All this rests upon the definition of Market Manipulation of Hanson & Kysar.
Taking Behaviorism Seriously, Part I
Jon Hanson, Douglas Kysar; Taking Behavioralism Seriously: The Problem of Market Manipulation; In New York University Law Review; Volume 74; 1999; page 632; 1999; Also Harvard Public Law Working Paper No. 08-54; 118 pages.
For the past few decades, cognitive psychologists and behavioral researchers have been steadily uncovering evidence that human decisionmaking processes are prone to nonrational, yet systematic, tendencies. These researchers claim not merely that we sometimes fail to abide by rules of logic, but that we fail to do so in predictable ways.
With a few notable exceptions, implications of this research for legal institutions were slow in reaching the academic literature. Within the last few years, however, we have seen an outpouring of scholarship addressing the impact of behavioral research over a wide range of legal topics. Indeed, one might predict that the current behavioral movement eventually will have an influence on legal scholarship matched only by its predecessor, the law and economics movement. Ultimately, any legal concept that relies in some sense on a notion of reasonableness or that is premised on the existence of a reasonable or rational decisionmaker will need to be reassessed in light of the mounting evidence that humans are “a reasoning rather than a reasonable animal.”

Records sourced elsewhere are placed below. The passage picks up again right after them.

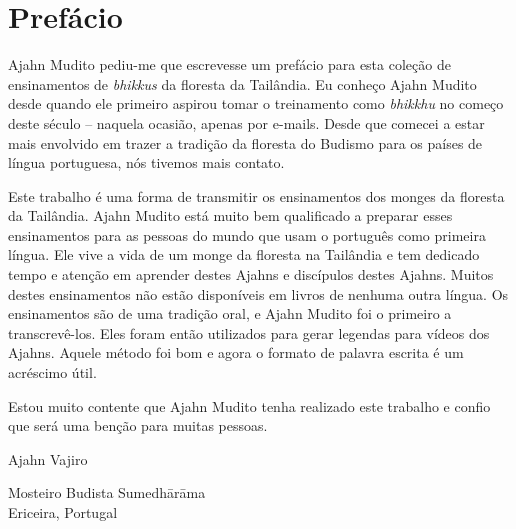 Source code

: 
\chapter{Prefácio}

Ajahn Mudito pediu-me que escrevesse um prefácio para esta coleção
de ensinamentos de \emph{bhikkus} da floresta da Tailândia. Eu
conheço Ajahn Mudito desde quando ele primeiro aspirou tomar o
treinamento como \emph{bhikkhu} no começo deste século – naquela
ocasião, apenas por e-mails. Desde que comecei a estar mais envolvido
em trazer a tradição da floresta do Budismo para os países de língua
portuguesa, nós tivemos mais contato.

Este trabalho é uma forma de transmitir os ensinamentos dos monges
da floresta da Tailândia. Ajahn Mudito está muito bem qualificado a
preparar esses ensinamentos para as pessoas do mundo que usam o
português como primeira língua. Ele vive a vida de um monge da floresta
na Tailândia e tem dedicado tempo e atenção em aprender destes Ajahns e
discípulos destes Ajahns. Muitos destes ensinamentos não estão
disponíveis em livros de nenhuma outra língua. Os ensinamentos são de
uma tradição oral, e Ajahn Mudito foi o primeiro a transcrevê-los. Eles
foram então utilizados para gerar legendas para vídeos dos Ajahns.
Aquele método foi bom e agora o formato de palavra escrita é um
acréscimo útil.

Estou muito contente que Ajahn Mudito tenha realizado este trabalho
e confio que será uma benção para muitas pessoas.

\bigskip

{\raggedleft
Ajahn Vajiro

Mosteiro Budista Sumedhārāma\\
Ericeira, Portugal
\par}

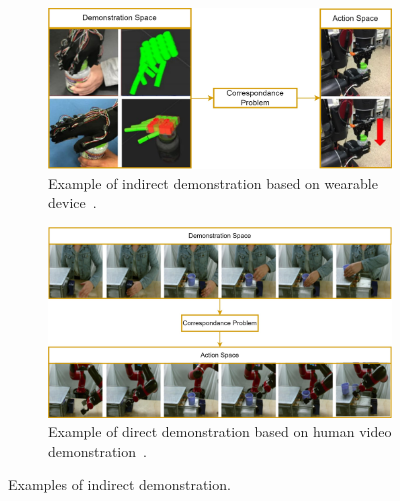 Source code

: \begin{figure}[tb]
     \centering
     \begin{subfigure}[b]{0.63\textwidth}
         \includegraphics[width=\textwidth]{figures/images/wearable_indirect_teaching.jpg}
         \caption{Example of indirect demonstration based on wearable device~\cite{liu2019_mirroring_without_overimitation}.}
         \label{fig:wearable_indirect}
     \end{subfigure}
     \vfill
     \vfill
     \begin{subfigure}[b]{0.63\textwidth}
         \includegraphics[width=\textwidth]{figures/images/visual_indirect_teaching.jpg}
         \caption{Example of direct demonstration based on human video demonstration~\cite{smith2019avid}.}
         \label{fig:visual_indirect}
     \end{subfigure}

    \caption{Examples of indirect demonstration.}
    \label{fig:indirect_demonstrations}
\end{figure}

This Article contributes to that reassessment by focusing on the problem of manipulability. Our central contention is that the presence of unyielding cognitive biases makes individual decisionmakers susceptible to manipulation by those able to influence the context in which decisions are made. More particularly, we believe that market outcomes frequently will be heavily influenced, if not determined, by the ability of one actor to control the format of information, the presentation of choices, and, in general, the setting within which market transactions occur. Once one accepts that individuals systematically behave in nonrational ways, it follows from an economic perspective that others will exploit those tendencies for gain.
That possibility of manipulation has a variety of implications for legal policy analysis that have heretofore gone unrecognized. This article highlights some of those implications and makes several predictions that are tested in other work.

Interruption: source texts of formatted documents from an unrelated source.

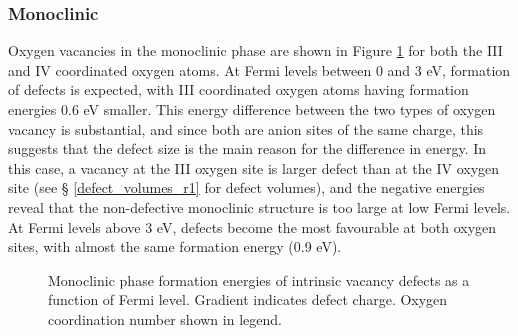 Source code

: \subsubsection{Monoclinic}

Oxygen vacancies in the monoclinic phase are shown in Figure \ref{figure:monovacancies} for both the III and IV coordinated oxygen atoms. At Fermi levels between 0 and 3 eV, formation of  defects is expected, with III coordinated oxygen atoms having formation energies 0.6 eV smaller. This energy difference between the two types of oxygen vacancy is substantial, and since both are anion sites of the same charge, this suggests that the defect size is the main reason for the difference in energy. In this case, a vacancy at the III oxygen site is larger defect than at the IV oxygen site (see § \ref{defect_volumes_r1} for defect volumes), and the negative energies reveal that the non-defective monoclinic structure is too large at low Fermi levels. At Fermi levels above 3 eV,  defects become the most favourable at both oxygen sites, with almost the same formation energy (0.9 eV). 

\begin{figure}[ht] %
\begin{center}
		\caption{Monoclinic phase formation energies of intrinsic vacancy defects as a function of Fermi level. Gradient indicates defect charge. Oxygen coordination number shown in legend.}
		\label{figure:monovacancies}
	\end{center}
\end{figure}

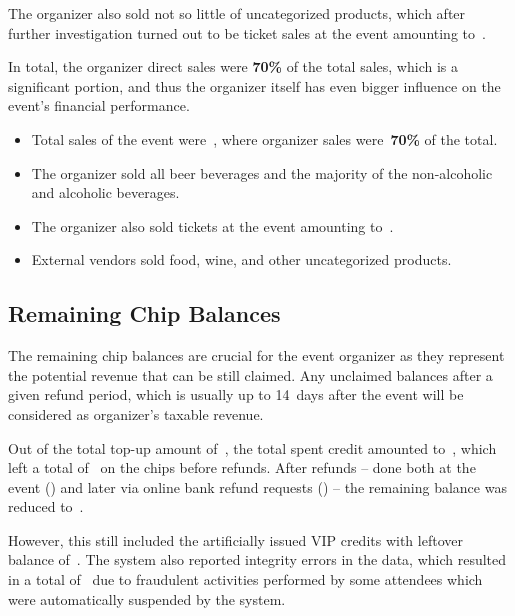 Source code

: The organizer also sold not so little of uncategorized products, which after further investigation turned out to be ticket sales at the event amounting to~.

In total, the organizer direct sales were \textbf{70\%} of the total sales, which is a significant portion, and thus the organizer itself has even bigger influence on the event's financial performance.

\begin{keytakeaways}
	\begin{itemize}
		\item Total sales of the event were~, where organizer sales were~\textbf{70\%} of the total.
		\item The organizer sold all beer beverages and the majority of the non-alcoholic and alcoholic beverages.
		\item The organizer also sold tickets at the event amounting to~.
		\item External vendors sold food, wine, and other uncategorized products.
	\end{itemize}
\end{keytakeaways}



\subsection{Remaining Chip Balances}
\label{subsec:analysis-remaining-balances}

The remaining chip balances are crucial for the event organizer as they represent the potential revenue that can be still claimed.
Any unclaimed balances after a given refund period, which is usually up to 14~days after the event will be considered as organizer's taxable revenue.

Out of the total top-up amount of~, the total spent credit amounted to~, which left a total of~ on the chips before refunds.
After refunds – done both at the event () and later via online bank refund requests () – the remaining balance was reduced to~.

However, this still included the artificially issued VIP credits with leftover balance of~.
The system also reported integrity errors in the data, which resulted in a total of~ due to fraudulent activities performed by some attendees which were automatically suspended by the system.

Taking Behaviorism Seriously, Part II
Jon Hanson, Douglas Kysar; Taking Behavioralism Seriously: Some Evidence of Market Manipulation; In Harvard Law Review; Volume 112; 1999; page 1420; Also Harvard Public Law Working Paper No. 08-52; 149 pages.

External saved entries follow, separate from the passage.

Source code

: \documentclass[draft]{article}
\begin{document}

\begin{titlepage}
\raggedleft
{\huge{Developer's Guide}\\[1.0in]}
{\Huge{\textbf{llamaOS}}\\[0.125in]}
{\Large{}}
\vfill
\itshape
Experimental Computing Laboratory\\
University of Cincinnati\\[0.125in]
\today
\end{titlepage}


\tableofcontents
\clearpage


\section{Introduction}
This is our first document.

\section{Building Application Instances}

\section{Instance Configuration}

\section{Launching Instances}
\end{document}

An important lesson of behavioralist research is that individuals’ perceptions and preferences are highly manipulable. This article presents empirical evidence of market manipulation, a previously unrecognized source of market failure. It surveys extensive qualitative and quantitative marketing research and consumer behavioral studies, reviews common practices in settings such as gas stations and supermarkets, and examines environmentally oriented and fear-based advertising. The article then focuses on the industry that has most depended upon market manipulation: the cigarette industry. Through decades of sophisticated marketing and public relations efforts, cigarette manufacturers have heightened consumer demand and lowered consumer risk perceptions. Such market manipulation may justify moving to enterprise liability, the regime advocated by the first generation of product liability scholars.